Print

Print


Eh, I'm still intuitively opposed to pull parsing. Okay, so there are 
some useful libraries these days.... if you are using the right 
language. If you're using ruby and don't want to use native C code?  
Just as an example. Seems like we want to arrive at something easy 
enough to interpret _anywhere_, since you never know where you'll need 
to process marc.

Simply reading a list of json records one at a time -- seems like it's 
not too much to ask for a solution that does not require complicated 
code that only has been written for some platforms. This does not seem 
like a complicated enough problem that you have to resort to complicated 
solutions like json pull parsers.

newline-delimited is certainly one simple solution, even though the 
aggregate file is not valid JSON. Does it matter?  Not sure if there are 
any simple solutions that still give you valid JSON, but if there 
aren't, I'd rather sacrifice valid JSON (that it's unclear if there's 
any important use case for anyway), than sacrifice simplicity.

On 12/1/2011 2:47 PM, Bill Dueber wrote:
> I was a strong proponent of NDJ at one point, but I've grown less strident
> and more weary since then.
>
> Brad Baxter has a good overview of some options[1]. I'm assuming it's a
> given we'd all prefer to work with valid JSON files if the pain-point can
> be brought down far enough.
>
> A couple years have passed since we first talked about this stuff, and the
> state of JSON pull-parsers is better than it once was:
>
>    * yajl[2] is a super-fast C library for parsing json and support stream
> parsing.
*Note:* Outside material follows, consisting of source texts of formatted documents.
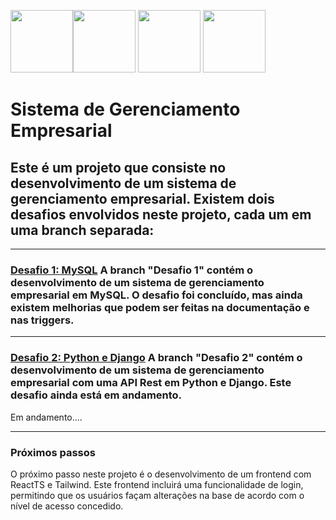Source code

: <img style="width: 100" src="https://cdn.jsdelivr.net/gh/devicons/devicon/icons/docker/docker-original-wordmark.svg" /><img style="width: 100" src="https://cdn.jsdelivr.net/gh/devicons/devicon/icons/django/django-plain-wordmark.svg" />
<img  style="width: 100" src="https://cdn.jsdelivr.net/gh/devicons/devicon/icons/mysql/mysql-original-wordmark.svg" /> <img style="width: 100" src="https://cdn.jsdelivr.net/gh/devicons/devicon/icons/python/python-original-wordmark.svg" />

# Sistema de Gerenciamento Empresarial

## Este é um projeto que consiste no desenvolvimento de um sistema de gerenciamento empresarial. Existem dois desafios envolvidos neste projeto, cada um em uma branch separada:

---

### <a href="https://github.com/guilhermeforprojeto/enterprise_management_MySQL/tree/Desafio_1">Desafio 1: MySQL</a> A branch "Desafio 1" contém o desenvolvimento de um sistema de gerenciamento empresarial em MySQL. O desafio foi concluído, mas ainda existem melhorias que podem ser feitas na documentação e nas triggers.

---

### <a href="https://github.com/guilhermeforprojeto/enterprise_management_MySQL/tree/Desafio_2">Desafio 2: Python e Django</a> A branch "Desafio 2" contém o desenvolvimento de um sistema de gerenciamento empresarial com uma API Rest em Python e Django. Este desafio ainda está em andamento.

Em andamento....

---

### Próximos passos

O próximo passo neste projeto é o desenvolvimento de um frontend com ReactTS e Tailwind. Este frontend incluirá uma funcionalidade de login, permitindo que os usuários façam alterações na base de acordo com o nível de acesso concedido.
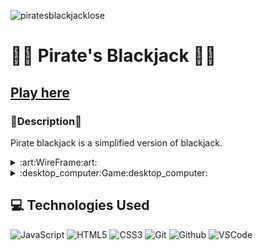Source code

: ![piratesblackjacklose](https://github.com/nickkucway/cardgame/assets/152036965/17ddbe64-41db-49d2-91ea-aa53423c3984)

# :pirate_flag:	 Pirate's Blackjack :pirate_flag:	

## [Play here](https://nickkucway.github.io/cardgame/index.html)

### :memo:Description:memo:

Pirate blackjack is a simplified version of blackjack. 

<details>

<summary>:art:WireFrame:art:</summary>

![gamepage](https://github.com/nickkucway/cardgame/assets/152036965/720df542-c541-46ce-8c58-c400ba7e29d6)

</details>

<details>

<summary>:desktop_computer:Game:desktop_computer:</summary>

<img width="866" alt="Screenshot 2023-12-22 at 10 44 10 AM" src="https://github.com/nickkucway/cardgame/assets/152036965/b10841ea-bc51-4d8b-9d56-6528cfccbbcd">

</details>

  ## :computer: Technologies Used

  ![JavaScript](https://img.shields.io/badge/-JavaScript-05122A?style=flat&logo=javascript)
  ![HTML5](https://img.shields.io/badge/-HTML5-05122A?style=flat&logo=html5)
  ![CSS3](https://img.shields.io/badge/-CSS-05122A?style=flat&logo=css3)
  ![Git](https://img.shields.io/badge/-Git-05122A?style=flat&logo=git)
  ![Github](https://img.shields.io/badge/-GitHub-05122A?style=flat&logo=github)
  ![VSCode](https://img.shields.io/badge/-VS_Code-05122A?style=flat&logo=visualstudio)









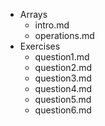 - Arrays
    - intro.md
    - operations.md
- Exercises
    - question1.md
    - question2.md
    - question3.md
    - question4.md
    - question5.md
    - question6.md
    
    
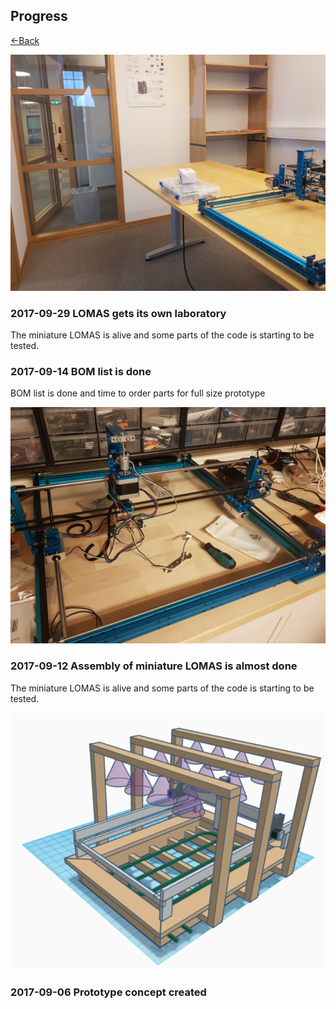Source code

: ## Progress

[<-Back](blog/blog.md)

![LOMAS gets its own laboratory](../images/20170928_114702.jpg)
### 2017-09-29 LOMAS gets its own laboratory 
The miniature LOMAS is alive and some parts of the code is starting to be tested.

### 2017-09-14 BOM list is done
BOM list is done and time to order parts for full size prototype

![Assembly of miniature LOMAS](../images/20170912_215150.jpg)
### 2017-09-12 Assembly of miniature LOMAS is almost done 
The miniature LOMAS is alive and some parts of the code is starting to be tested.

![Prototype concept created ](../images/Bild1.png)
### 2017-09-06 Prototype concept created 






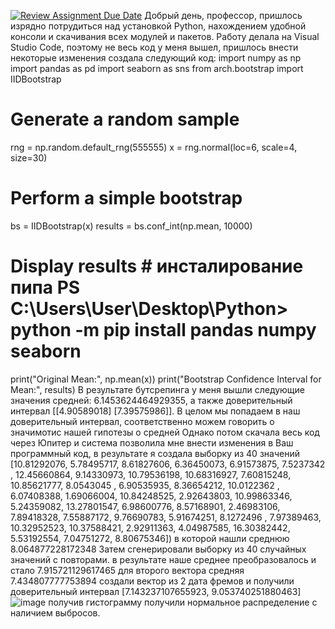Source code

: [![Review Assignment Due Date](https://classroom.github.com/assets/deadline-readme-button-24ddc0f5d75046c5622901739e7c5dd533143b0c8e959d652212380cedb1ea36.svg)](https://classroom.github.com/a/s0Y_uEY5)
Добрый день, профессор, пришлось изрядно потрудиться над установкой Python, нахождением удобной консоли и скачивания всех модулей и пакетов. Работу делала на Visual Studio Code, поэтому не весь код у меня вышел, пришлось внести некоторые изменения
создала следующий код:
import numpy as np
import pandas as pd
import seaborn as sns
from arch.bootstrap import IIDBootstrap

# Generate a random sample
rng = np.random.default_rng(555555)
x = rng.normal(loc=6, scale=4, size=30)

# Perform a simple bootstrap
bs = IIDBootstrap(x)
results = bs.conf_int(np.mean, 10000)

# Display results # инсталирование пипа PS C:\Users\User\Desktop\Python> python -m pip install pandas numpy seaborn
print("Original Mean:", np.mean(x))
print("Bootstrap Confidence Interval for Mean:", results)
В результате бутсрепинга у меня вышли следующие значения средней: 6.1453624464929355, а также доверительный интервал [[4.90589018] [7.39575986]]. В целом мы попадаем в наш доверительный интервал, соответственно можем говорить о значимотис нашей гипотезы о средней 
Однако потом скачала весь код через Юпитер и система позволила мне внести изменения в Ваш программный код, в результате я создала выборку из 40 значений 
[10.81292076,  5.78495717,  8.61827606,  6.36450073,  6.91573875,
        7.5237342 , 12.45660864,  9.14330973, 10.79536198, 10.68316927,
        7.60815248, 10.85621777,  8.0543045 ,  6.90535935,  8.36654212,
       10.0122362 ,  6.07408388,  1.69066004, 10.84248525,  2.92643803,
       10.99863346,  5.24359082, 13.27801547,  6.98600776,  8.57168901,
        2.46983106,  7.89418328,  7.55887172,  9.76690783,  5.91674251,
        8.1272496 ,  7.97389463, 10.32952523, 10.37588421,  2.92911363,
        4.04987585, 16.30382442,  5.53192554,  7.04751272,  8.80675346])
        в которой нашли среднюю 8.064877228172348
Затем сгенерировали выборку из 40 случайных значений с повторами. в результате наше среднее преобразовалось и стало
7.915721129617465
для второго вектора средняя 7.434807777753894
создали вектор из 2 дата фремов и получили доверительный интервал [7.143237107655923, 9.053740251880463]
![image](https://github.com/hse-pr201-master/my-bootstrap-example-AliyaAT/assets/150777967/1b90aa60-f016-4bd0-a27f-ff44e0ea1922)
получив гистограмму получили нормальное распределение с наличием выбросов. 

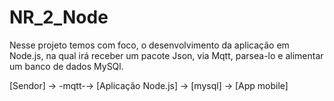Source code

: # NR_2_Node
Nesse projeto temos com foco, o desenvolvimento da aplicação em Node.js, na qual irá receber um pacote Json, via Mqtt, parsea-lo e alimentar um banco de dados MySQl. 


[Sendor] → -mqtt-→ [Aplicação Node.js] → [mysql] → [App mobile]
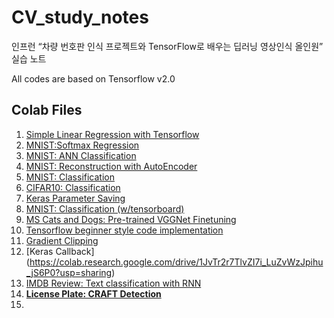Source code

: # CV_study_notes
인프런 “차량 번호판 인식 프로젝트와 TensorFlow로 배우는 딥러닝 영상인식 올인원” 실습 노트

All codes are based on Tensorflow v2.0

## Colab Files
1. [Simple Linear Regression with Tensorflow](https://colab.research.google.com/drive/1QCjnGTX2sWGRjO99EDtAP4JFsY-yzL7R?usp=share_link)
2. [MNIST:Softmax Regression](https://colab.research.google.com/drive/1OD2t8k5Nk3TbLlwwd59T9LPLQGaDpd39?usp=share_link)
3. [MNIST: ANN Classification](https://colab.research.google.com/drive/14LnDfnJGejl4L-CJ5CFqbCq-e_3TjanT?usp=sharing)
4. [MNIST: Reconstruction with AutoEncoder](https://colab.research.google.com/drive/1zwRym9JRHkqhdlZRjL-EPy0H2zjOnImJ?usp=sharing)
5. [MNIST: Classification](https://colab.research.google.com/drive/19MCYo9P2rNZVbMszxmHDYk29wZSSFO5V?usp=sharing)
6. [CIFAR10: Classification](https://colab.research.google.com/drive/16IJRUcWzd2TVUZBFRXytEVYpJV_McS3f?usp=sharing)
7. [Keras Parameter Saving](https://colab.research.google.com/drive/1RcU27-UqnkK-AeHzsjJYYjROAjcsIipq?usp=sharing)
8. [MNIST: Classification (w/tensorboard)](https://colab.research.google.com/drive/1ByQPcI4BTt8SUtAFTGHoCRpe-jyRMLLt?usp=sharing)
9. [MS Cats and Dogs: Pre-trained VGGNet Finetuning](https://colab.research.google.com/drive/1jKq_9DC5Gbnar51RtHyzcNo_vUKQm7rQ?usp=sharing)
10. [Tensorflow beginner style code implementation](https://colab.research.google.com/drive/1oEG1wVk757utpc1YUddt9Us7WKbucQcQ?usp=sharing)
11. [Gradient Clipping](https://colab.research.google.com/drive/1IsdmFH1QF5W-TYwiNaouQkF5MXN5EeMT?usp=sharing)
12. [Keras Callback] (https://colab.research.google.com/drive/1JvTr2r7TlvZI7i_LuZvWzJpihu_jS6P0?usp=sharing)
13. [IMDB Review: Text classification with RNN](https://colab.research.google.com/drive/1eGKmGXL36hhNAbvAvPGuAJUjVqRrTR5N?usp=sharing)
14. [**License Plate: CRAFT Detection**](https://colab.research.google.com/drive/1zwRym9JRHkqhdlZRjL-EPy0H2zjOnImJ?usp=sharing)
15. 
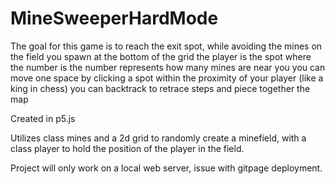 # MineSweeperHardMode
The goal for this game is to reach the exit spot, while avoiding the mines on the field
you spawn at the bottom of the grid
the player is the spot where the number is 
the number represents how many mines are near you
you can move one space by clicking a spot within the proximity of your player (like a king in chess)
you can backtrack to retrace steps and piece together the map

Created in p5.js

Utilizes class mines and a 2d grid to randomly create a minefield, with a class player to hold the position of the player in the field.  

Project will only work on a local web server, issue with gitpage deployment.
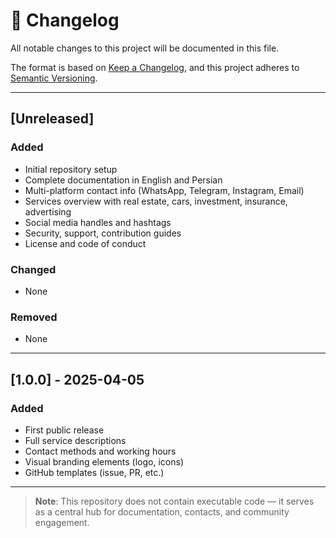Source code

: # 📜 Changelog

All notable changes to this project will be documented in this file.

The format is based on [Keep a Changelog](https://keepachangelog.com/en/1.0.0/), and this project adheres to [Semantic Versioning](https://semver.org/spec/v2.0.0.html).

---

## [Unreleased]

### Added
- Initial repository setup
- Complete documentation in English and Persian
- Multi-platform contact info (WhatsApp, Telegram, Instagram, Email)
- Services overview with real estate, cars, investment, insurance, advertising
- Social media handles and hashtags
- Security, support, contribution guides
- License and code of conduct

### Changed
- None

### Removed
- None

---

## [1.0.0] - 2025-04-05

### Added
- First public release
- Full service descriptions
- Contact methods and working hours
- Visual branding elements (logo, icons)
- GitHub templates (issue, PR, etc.)

---

> **Note**: This repository does not contain executable code — it serves as a central hub for documentation, contacts, and community engagement.
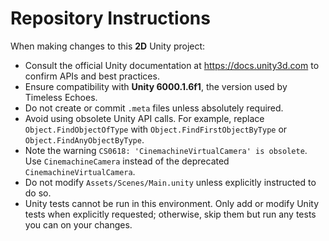 # Repository Instructions

When making changes to this **2D** Unity project:

- Consult the official Unity documentation at <https://docs.unity3d.com> to confirm APIs and best practices.
- Ensure compatibility with **Unity 6000.1.6f1**, the version used by Timeless Echoes.
- Do not create or commit `.meta` files unless absolutely required.
- Avoid using obsolete Unity API calls. For example, replace `Object.FindObjectOfType` with `Object.FindFirstObjectByType` or `Object.FindAnyObjectByType`.
- Note the warning `CS0618: 'CinemachineVirtualCamera' is obsolete`. Use `CinemachineCamera` instead of the deprecated `CinemachineVirtualCamera`.
- Do not modify `Assets/Scenes/Main.unity` unless explicitly instructed to do so.
- Unity tests cannot be run in this environment. Only add or modify Unity tests when explicitly requested; otherwise, skip them but run any tests you can on your changes.
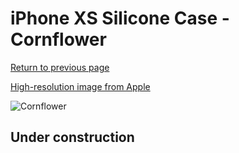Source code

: # iPhone XS Silicone Case - Cornflower

[Return to previous page](/iphone_x)

[High-resolution image from Apple](https://store.storeimages.cdn-apple.com/8756/as-images.apple.com/is/MW982?wid=4500&hei=4500&fmt=png)

<div style="width: 500px"><img src="/everyphone/MW982.png" alt="Cornflower"></div>

## Under construction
Bindings for ruby, node, python, and perl are linked to off the
> home page. I found one PHP binding[3] on github which is broken/abandoned,
> and no other pull-parser for PHP that I can find. Sadly, the ruby wrapper
> doesn't actually expose the callbacks necessary for pull-parsing, although
> there is a pull request[4] and at least one other option[5].
>    * Perl's JSON::XS supports incremental parsing
>    * the Jackson java library[6] is excellent and has an easy-to-use
> pull-parser. There are a few simplistic efforts to wrap it for jruby/jython
> use as well.
>
> Pull-parsing is ugly, but no longer astoundingly difficult or slow, with
> the possible exception of PHP. And output is simple enough.
>
> As much as it makes me shudder, I think we're probably better off trying to
> do pull parsers and have a marc-in-json document be a valid JSON array.
>
> We could easily adopt a *convention* of, essentially, one-record-per-line,
> but wrap it in '[]' to make it valid json. That would allow folks with a
> pull-parser to write a real streaming reader, and folks without to "cheat"
> (ditch the leading and trailing [], and read the rest as
> one-record-per-line) until such a time as they can start using a more
> full-featured json parser.
>
> 1.
> http://en.wikipedia.org/wiki/User:Baxter.brad/Drafts/JSON_Document_Streaming_Proposal
> 2. http://lloyd.github.com/yajl/
> 3. https://github.com/sfalvo/php-yajl
> 4. https://github.com/brianmario/yajl-ruby/pull/50
> 5. http://dgraham.github.com/json-stream/
> 6. http://wiki.fasterxml.com/JacksonHome
>
>
>
> On Thu, Dec 1, 2011 at 12:56 PM, Michael B. Klein<[log in to unmask]>  wrote:
>
>> +1 to marc-in-json
>> +1 to newline-delimited records
>> +1 to read support
>> +1 to edsu, rsinger, BillDueber, gmcharlt, and the other module maintainers
>>
>> On Thu, Dec 1, 2011 at 9:31 AM, Keith Jenkins<[log in to unmask]>  wrote:
>>
>>> On Thu, Dec 1, 2011 at 11:56 AM, Gabriel Farrell<[log in to unmask]>
>>> wrote:>  I suspect newline-delimited will win this race.
>>> Yes.  Everyone please cast a vote for newline-delimited JSON.
>>>
>>> Is there any consensus on the appropriate mime type for ndj?
>>>
>>> Keith
>>>
>
>